FOSDEM 2010: Marketplace for Distros
At FOSDEM 2010 in Brussels, software that was declared dead was resurrected (Hurd), known combatants sat down at the same table (openSUSE, Fedora and Debian) and almost forgotten entities raised their hands again (openSUSE for PowerPC).
In contrast to last year's FOSDEM, visitors searched in vain for a lecture series by the major distros. Instead, organizers set things on a common track: "It was exciting to find out how other projects maintain their servers," said Klaas Freitag of openSUSE. "We run our Open Build Service from a central computing center, while other distros spread their computers across the entire world." Other talks concerned themselves with the need for, and relationship with, upstream maintainers or with issues surrounding community management. In one talk, former head of Fedora Max Spevack explained to those present at "Fedora Governance" what held the project together internally.

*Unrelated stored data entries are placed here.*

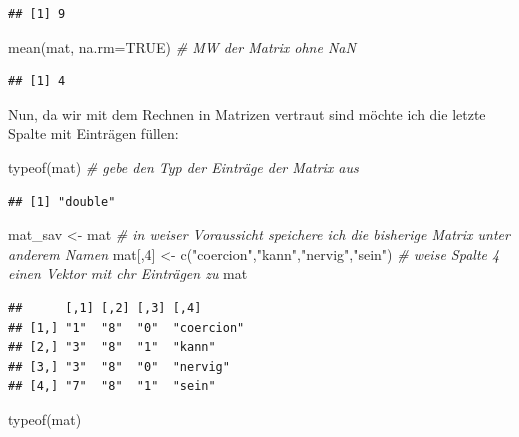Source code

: \documentclass[
]{book}
\newenvironment{Shaded}{\begin{snugshade}}{\end{snugshade}}
\newcommand{\AttributeTok}[1]{\textcolor[rgb]{0.77,0.63,0.00}{#1}}
\newcommand{\CommentTok}[1]{\textcolor[rgb]{0.56,0.35,0.01}{\textit{#1}}}
\newcommand{\ConstantTok}[1]{\textcolor[rgb]{0.00,0.00,0.00}{#1}}
\newcommand{\DecValTok}[1]{\textcolor[rgb]{0.00,0.00,0.81}{#1}}
\newcommand{\FunctionTok}[1]{\textcolor[rgb]{0.00,0.00,0.00}{#1}}
\newcommand{\NormalTok}[1]{#1}
\newcommand{\OtherTok}[1]{\textcolor[rgb]{0.56,0.35,0.01}{#1}}
\newcommand{\StringTok}[1]{\textcolor[rgb]{0.31,0.60,0.02}{#1}}
\theoremstyle{definition}
\theoremstyle{definition}
\theoremstyle{definition}
\theoremstyle{definition}
\theoremstyle{remark}
\begin{document}
\begin{verbatim}
## [1] 9
\end{verbatim}

\begin{Shaded}
\begin{Highlighting}[]
\FunctionTok{mean}\NormalTok{(mat, }\AttributeTok{na.rm=}\ConstantTok{TRUE}\NormalTok{)     }\CommentTok{\# MW der Matrix ohne NaN}
\end{Highlighting}
\end{Shaded}

\begin{verbatim}
## [1] 4
\end{verbatim}

Nun, da wir mit dem Rechnen in Matrizen vertraut sind möchte ich die
letzte Spalte mit Einträgen füllen:

\begin{Shaded}
\begin{Highlighting}[]
\FunctionTok{typeof}\NormalTok{(mat)             }\CommentTok{\# gebe den Typ der Einträge der Matrix aus}
\end{Highlighting}
\end{Shaded}

\begin{verbatim}
## [1] "double"
\end{verbatim}

\begin{Shaded}
\begin{Highlighting}[]
\NormalTok{mat\_sav }\OtherTok{\textless{}{-}}\NormalTok{ mat          }\CommentTok{\# in weiser Voraussicht speichere ich die bisherige Matrix unter anderem Namen}
\NormalTok{mat[,}\DecValTok{4}\NormalTok{] }\OtherTok{\textless{}{-}} \FunctionTok{c}\NormalTok{(}\StringTok{"coercion"}\NormalTok{,}\StringTok{"kann"}\NormalTok{,}\StringTok{"nervig"}\NormalTok{,}\StringTok{"sein"}\NormalTok{)  }\CommentTok{\# weise Spalte 4 einen Vektor mit chr Einträgen zu}
\NormalTok{mat }
\end{Highlighting}
\end{Shaded}

\begin{verbatim}
##      [,1] [,2] [,3] [,4]      
## [1,] "1"  "8"  "0"  "coercion"
## [2,] "3"  "8"  "1"  "kann"    
## [3,] "3"  "8"  "0"  "nervig"  
## [4,] "7"  "8"  "1"  "sein"
\end{verbatim}

\begin{Shaded}
\begin{Highlighting}[]
\FunctionTok{typeof}\NormalTok{(mat)}
\end{Highlighting}
\end{Shaded}
\end{document}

But not only the mainstream got heard. A few visitors were amazed about an operating system making a recurrence, when Olaf Buddenhagen asserted that "The Hurd lives." The Berliner worked on Hurd for his master's thesis while still in school. Likewise, KVM kernel developer and Novell worker Alexander Graf wants to reanimate openSUSE for PowerPC. Because he's employed to port the KVM Linux virtualization technology, he'd be happy to offer the distro with the Gecko to the Power platform, he told Linux Magazine Online: "If I can find a few comrades-in-arms to help me, it can be done by openSUSE 11.3. The KVM extensions for it are already completed."